■ **What the task requires**: The material below contains a line with "(2022 年 06 月)" and a line with "## Q: 宿舍限电情况？". Copy exactly those two lines and all lines between them.
::: Task input :::
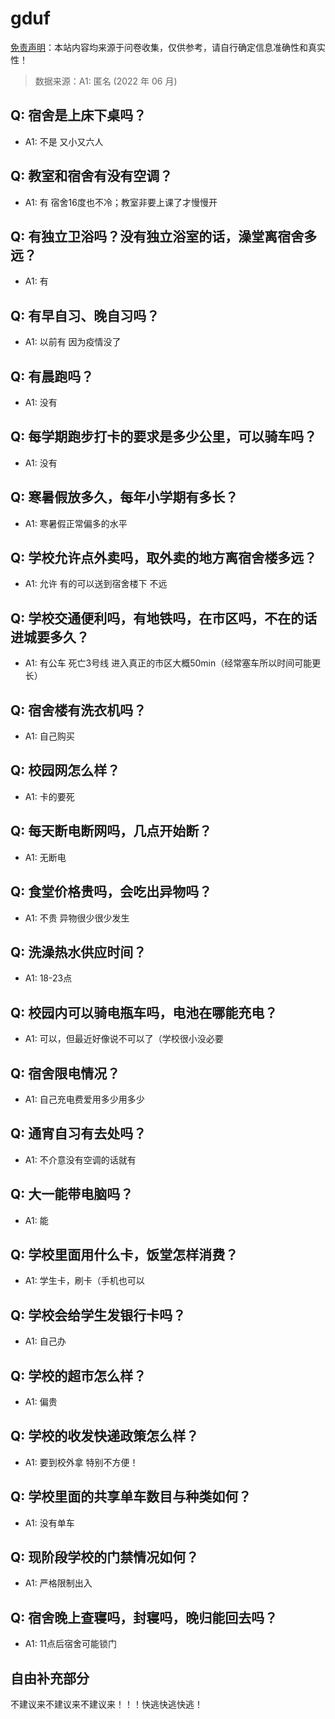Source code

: # gduf

[免责声明](https://colleges.chat/#_3)：本站内容均来源于问卷收集，仅供参考，请自行确定信息准确性和真实性！

> 数据来源：A1: 匿名 (2022 年 06 月)

## Q: 宿舍是上床下桌吗？

- A1: 不是 又小又六人

## Q: 教室和宿舍有没有空调？

- A1: 有 宿舍16度也不冷；教室非要上课了才慢慢开

## Q: 有独立卫浴吗？没有独立浴室的话，澡堂离宿舍多远？

- A1: 有

## Q: 有早自习、晚自习吗？

- A1: 以前有 因为疫情没了

## Q: 有晨跑吗？

- A1: 没有

## Q: 每学期跑步打卡的要求是多少公里，可以骑车吗？

- A1: 没有

## Q: 寒暑假放多久，每年小学期有多长？

- A1: 寒暑假正常偏多的水平

## Q: 学校允许点外卖吗，取外卖的地方离宿舍楼多远？

- A1: 允许 有的可以送到宿舍楼下 不远

## Q: 学校交通便利吗，有地铁吗，在市区吗，不在的话进城要多久？

- A1: 有公车 死亡3号线 进入真正的市区大概50min（经常塞车所以时间可能更长）

## Q: 宿舍楼有洗衣机吗？

- A1: 自己购买

## Q: 校园网怎么样？

- A1: 卡的要死

## Q: 每天断电断网吗，几点开始断？

- A1: 无断电

## Q: 食堂价格贵吗，会吃出异物吗？

- A1: 不贵 异物很少很少发生

## Q: 洗澡热水供应时间？

- A1: 18-23点

## Q: 校园内可以骑电瓶车吗，电池在哪能充电？

- A1: 可以，但最近好像说不可以了（学校很小没必要

## Q: 宿舍限电情况？

- A1: 自己充电费爱用多少用多少

## Q: 通宵自习有去处吗？

- A1: 不介意没有空调的话就有

## Q: 大一能带电脑吗？

- A1: 能

## Q: 学校里面用什么卡，饭堂怎样消费？

- A1: 学生卡，刷卡（手机也可以

## Q: 学校会给学生发银行卡吗？

- A1: 自己办

## Q: 学校的超市怎么样？

- A1: 偏贵

## Q: 学校的收发快递政策怎么样？

- A1: 要到校外拿 特别不方便！

## Q: 学校里面的共享单车数目与种类如何？

- A1: 没有单车

## Q: 现阶段学校的门禁情况如何？

- A1: 严格限制出入

## Q: 宿舍晚上查寝吗，封寝吗，晚归能回去吗？

- A1: 11点后宿舍可能锁门

## 自由补充部分

不建议来不建议来不建议来！！！快逃快逃快逃！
:::
■ **Solution for this exercise**:
> 数据来源：A1: 匿名 (2022 年 06 月)

## Q: 宿舍是上床下桌吗？

- A1: 不是 又小又六人

## Q: 教室和宿舍有没有空调？

- A1: 有 宿舍16度也不冷；教室非要上课了才慢慢开

## Q: 有独立卫浴吗？没有独立浴室的话，澡堂离宿舍多远？

- A1: 有

## Q: 有早自习、晚自习吗？

- A1: 以前有 因为疫情没了

## Q: 有晨跑吗？

- A1: 没有

## Q: 每学期跑步打卡的要求是多少公里，可以骑车吗？

- A1: 没有

## Q: 寒暑假放多久，每年小学期有多长？

- A1: 寒暑假正常偏多的水平

## Q: 学校允许点外卖吗，取外卖的地方离宿舍楼多远？

- A1: 允许 有的可以送到宿舍楼下 不远

## Q: 学校交通便利吗，有地铁吗，在市区吗，不在的话进城要多久？

- A1: 有公车 死亡3号线 进入真正的市区大概50min（经常塞车所以时间可能更长）

## Q: 宿舍楼有洗衣机吗？

- A1: 自己购买

## Q: 校园网怎么样？

- A1: 卡的要死

## Q: 每天断电断网吗，几点开始断？

- A1: 无断电

## Q: 食堂价格贵吗，会吃出异物吗？

- A1: 不贵 异物很少很少发生

## Q: 洗澡热水供应时间？

- A1: 18-23点

## Q: 校园内可以骑电瓶车吗，电池在哪能充电？

- A1: 可以，但最近好像说不可以了（学校很小没必要

## Q: 宿舍限电情况？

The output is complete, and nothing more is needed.